Jan 20, 2008

EuroLife: Day 104

In Leipzig we visited the Stasi museum. "Stasi" stands for Staatssicherheit, for state security. The Stasi was, as this mural designed for the entryway of the Leipzig office proclaims, the Ministry for State Security.

My response to this museum would have confirmed the worst suspicions of the idealistic Stasi agent, of whom, I have to imagine, there were at least a few. Our western media and consumer culture have produced people incapable of genuine social engagement, people who relate to the world and history through a veil of irony, people who evade responsibility and action through the allegedly open-minded multiplication of interpretations and perspectives, people who deploy humor as a means of detachment, people who are only capable of collective expression regarding matters of kitsch. Or so I imagine the accusations of my communist counterpart. If I had to make his ideology and his actions plausible, if I had to understand his point of view, if I had to state his case, I would do it in such terms.

At least with regards to me, one product of the enemy culture, his criticisms might be just, even if his his responses were wrong. For, as I can only admit with a genuine degree of shame, the pseudo-virtues of irony, kitsch, and open-mindedness were in ample display as I walked through that museum.

Regarding kitsch I am completely guilty. I've long been fascinated by communist paraphernalia. About ten years ago I visited the museum of arts in Budapest. Our Hungarian friends wanted to take us to the French wing to show us works by Picasso and the Impressionist, works of which they seemed quite proud, as though they demonstrated the fully cosmopolitan status of Budapest. We, however, insisted upon spending the day looking at truly bad works of Soviet realism. It was great. And then there's my Soviet pocket watch, a true treasure. And my fascination with the Trabi, clearly the result of Western advertising (see Levi's ad, Day 33) and the Western fascination with kitsch (see U2 video, also Day 33). In a similar spirit I found myself drawn to the murals, like the one above.

Apparently I am not alone in this strange communism as kitsch fascination. One of the exhibits in the museum focused on the largely positive portrayal the DDR era has received in the German media recently. Among other things, they mentioned the nostalgia/kitsch revival of the Trabi.

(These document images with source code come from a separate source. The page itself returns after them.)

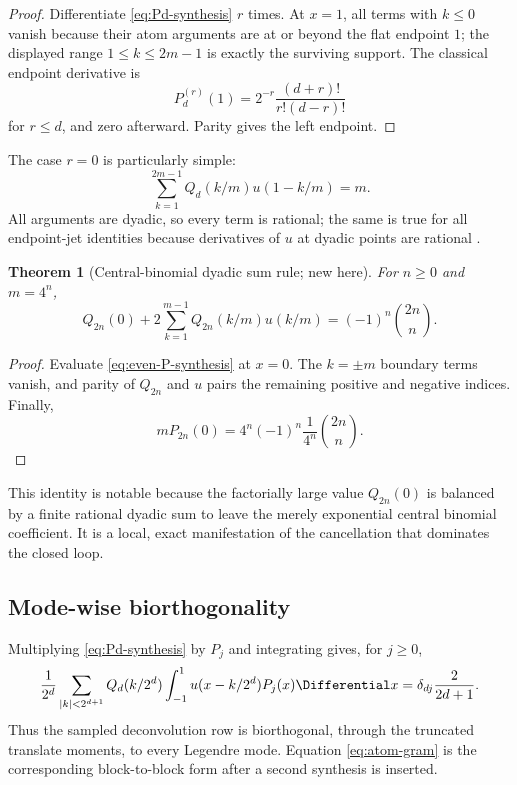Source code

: \documentclass[11pt,oneside]{article}
\numberwithin{equation}{section}
\newtheorem{theorem}{Theorem}[section]
\theoremstyle{definition}
\theoremstyle{remark}
\begin{document}
\begin{proof}
Differentiate \eqref{eq:Pd-synthesis} $r$ times.  At $x=1$, all terms with
$k\le0$ vanish because their atom arguments are at or beyond the flat endpoint
$1$; the displayed range $1\le k\le2m-1$ is exactly the surviving support.
The classical endpoint derivative is
\[
 P_d^{(r)}(1)=2^{-r}\frac{(d+r)!}{r!(d-r)!}
\]
for $r\le d$, and zero afterward.  Parity gives the left endpoint.
\end{proof}

The case $r=0$ is particularly simple:
\begin{equation}
 \sum_{k=1}^{2m-1}Q_d(k/m)u(1-k/m)=m.
 \label{eq:endpoint-value-sum}
\end{equation}
All arguments are dyadic, so every term is rational; the same is true for all
endpoint-jet identities because derivatives of $u$ at dyadic points are
rational \cite{Arias1982}.

\begin{theorem}[Central-binomial dyadic sum rule; new here]
\label{thm:center-sum}
For $n\ge0$ and $m=4^n$,
\begin{equation}
 \boxed{
 Q_{2n}(0)+2\sum_{k=1}^{m-1}Q_{2n}(k/m)u(k/m)
 =(-1)^n\binom{2n}{n}.}
 \label{eq:center-sum}
\end{equation}
\end{theorem}

\begin{proof}
Evaluate \eqref{eq:even-P-synthesis} at $x=0$.  The $k=\pm m$ boundary terms
vanish, and parity of $Q_{2n}$ and $u$ pairs the remaining positive and
negative indices.  Finally,
\[
 mP_{2n}(0)=4^n(-1)^n\frac1{4^n}\binom{2n}{n}.
\]
\end{proof}

This identity is notable because the factorially large value $Q_{2n}(0)$ is
balanced by a finite rational dyadic sum to leave the merely exponential
central binomial coefficient.  It is a local, exact manifestation of the
cancellation that dominates the closed loop.

\subsection{Mode-wise biorthogonality}

Multiplying \eqref{eq:Pd-synthesis} by $P_j$ and integrating gives, for
$j\ge0$,
\begin{equation}
 \frac1{2^d}\sum_{|k|<2^{d+1}}Q_d(k/2^d)
 \int_{-1}^{1}u(x-k/2^d)P_j(x)\Differential x
 =\delta_{dj}\frac{2}{2d+1}.
 \label{eq:mode-biorthogonality}
\end{equation}
Thus the sampled deconvolution row is biorthogonal, through the truncated
translate moments, to every Legendre mode.  Equation
\eqref{eq:atom-gram} is the corresponding block-to-block form after a second
synthesis is inserted.
\end{document}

Humor and/or irony also played a large part in my experience of the museum. This was surely not intended by those who run the museum, and yet it was almost unavoidable. I offer exhibit A:

This poster talks about various tactics used by the enemy. The blue square in the middle warns of "ideological influences." To the left there is a poster of Iron Maiden, and to the right there are various other symbols of 80s culture at its zenith, including a poster of Abba. The inclusion of Abba is all the more strange, given a later exhibit which shows a sports propaganda film (strange in and of itself) set to a muzak version of an Abba song.

The spy equipment was surely intended to give a sinister impression, but the effect was comic in the same way that the "high tech" gadgets from old James Bond films are. Old TVs, old phones, old computers, old video games -- these things are funny, ironic, strange, fascinating. They are not sinister. Old technology is like a comedic figure from Shakespeare, like a Falstaff who claims to be brave and so clearly isn't. And Falstaff is funny. Truly memorable.

Then there is the open-mindedness thing. I will not say much on this count, but I will report my reaction to something I learned a month ago. After reunification, most of the liberal arts faculties in the East were simply dismissed as tainted. They were allowed to reapply, though if many did, few were successful in getting their old jobs back. I am told -- and my experience confirms this -- that there almost no former East Germans on the liberal arts faculty in Jena. This surprised me, and it surprised me how much it surprised me. Moreover, it seemed to indicate a difference between German culture and, at least, American academic culture.